CF2001E2 Deterministic Heap (Hard Version)

This is the hard version of the problem. The difference between the two versions is the definition of deterministic max-heap, time limit, and constraints on $ n $ and $ t $ . You can make hacks only if both versions of the problem are solved. Consider a perfect binary tree with size $ 2^n - 1 $ , with nodes numbered from $ 1 $ to $ 2^n-1 $ and rooted at $ 1 $ . For each vertex $ v $ ( $ 1 \le v \le 2^{n - 1} - 1 $ ), vertex $ 2v $ is its left child and vertex $ 2v + 1 $ is its right child. Each node $ v $ also has a value $ a_v $ assigned to it. Define the operation $ \mathrm{pop} $ as follows: 1. initialize variable $ v $ as $ 1 $ ; 2. repeat the following process until vertex $ v $ is a leaf (i.e. until $ 2^{n - 1} \le v \le 2^n - 1 $ ); 1. among the children of $ v $ , choose the one with the larger value on it and denote such vertex as $ x $ ; if the values on them are equal (i.e. $ a_{2v} = a_{2v + 1} $ ), you can choose any of them; 2. assign $ a_x $ to $ a_v $ (i.e. $ a_v := a_x $ ); 3. assign $ x $ to $ v $ (i.e. $ v := x $ ); 3. assign $ -1 $ to $ a_v $ (i.e. $ a_v := -1 $ ). Then we say the $ \mathrm{pop} $ operation is deterministic if there is a unique way to do such operation. In other words, $ a_{2v} \neq a_{2v + 1} $ would hold whenever choosing between them. A binary tree is called a max-heap if for every vertex $ v $ ( $ 1 \le v \le 2^{n - 1} - 1 $ ), both $ a_v \ge a_{2v} $ and $ a_v \ge a_{2v + 1} $ hold. A max-heap is deterministic if the $ \mathrm{pop} $ operation is deterministic to the heap when we do it for the first and the second time. Initially, $ a_v := 0 $ for every vertex $ v $ ( $ 1 \le v \le 2^n - 1 $ ), and your goal is to count the number of different deterministic max-heaps produced by applying the following operation $ \mathrm{add} $ exactly $ k $ times: - Choose an integer $ v $ ( $ 1 \le v \le 2^n - 1 $ ) and, for every vertex $ x $ on the path between $ 1 $ and $ v $ , add $ 1 $ to $ a_x $ . Two heaps are considered different if there is a node which has different values in the heaps. Since the answer might be large, print it modulo $ p $ .

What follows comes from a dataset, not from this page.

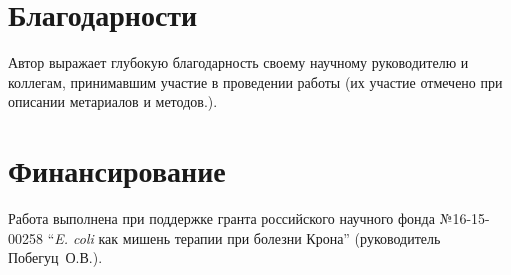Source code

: \chapter{Благодарности}
Автор выражает глубокую благодарность своему научному руководителю и коллегам, принимавшим участие в проведении работы (их участие отмечено при описании метариалов и методов.). 


\chapter{Финансирование}
Работа выполнена при поддержке гранта российского научного фонда №16-15-00258 ``\textit{E. coli} как мишень терапии при болезни Крона'' (руководитель Побегуц~О.В.).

Each test contains multiple test cases. The first line contains the number of test cases $ t $ ( $ 1 \le t \le 50 $ ). The description of the test cases follows. The first line of each test case contains three integers $ n, k, p $ ( $ 2 \le n \le 100 $ , $ 1 \le k \le 500 $ , $ 10^8 \le p \le 10^9 $ , $ p $ is a prime). It is guaranteed that the sum of $ n $ does not exceed $ 100 $ and the sum of $ k $ over all test cases does not exceed $ 500 $ .

For each test case, output a single line containing an integer: the number of different deterministic max-heaps produced by applying the aforementioned operation $ \mathrm{add} $ exactly $ k $ times, modulo $ p $ .

For the first testcase, if we choose $ v = 1 $ and do the operation, we would have $ a = [1, 0, 0] $ , and since $ a_2 = a_3 $ , we can choose either of them when doing the first $ \mathrm{pop} $ operation, so such heap is not a deterministic max-heap. And if we choose $ v = 2 $ , we would have $ a = [1, 1, 0] $ , during the first $ \mathrm{pop} $ , the following would happen: - initialize $ v $ as $ 1 $ - since $ a_{2v} > a_{2v + 1} $ , choose $ 2v $ as $ x $ , then $ x = 2 $ - assign $ a_x $ to $ a_v $ , then $ a = [1, 1, 0] $ - assign $ x $ to $ v $ , then $ v = 2 $ - since $ v $ is a leaf, assign $ -1 $ to $ a_v $ , then $ a = [1, -1, 0] $ And during the second $ \mathrm{pop} $ , the following would happen: - initialize $ v $ as $ 1 $ - since $ a_{2v} < a_{2v + 1} $ , choose $ 2v + 1 $ as $ x $ , then $ x = 3 $ - assign $ a_x $ to $ a_v $ , then $ a = [0, -1, 0] $ - assign $ x $ to $ v $ , then $ v = 3 $ - since $ v $ is a leaf, assign $ -1 $ to $ a_v $ , then $ a = [0, -1, -1] $ Since both the first and the second $ \mathrm{pop} $ operation are deterministic, this is a deterministic max-heap. Also, if we choose $ v = 3 $ , $ a $ would be a deterministic max-heap, so the answer is $ 2 $ .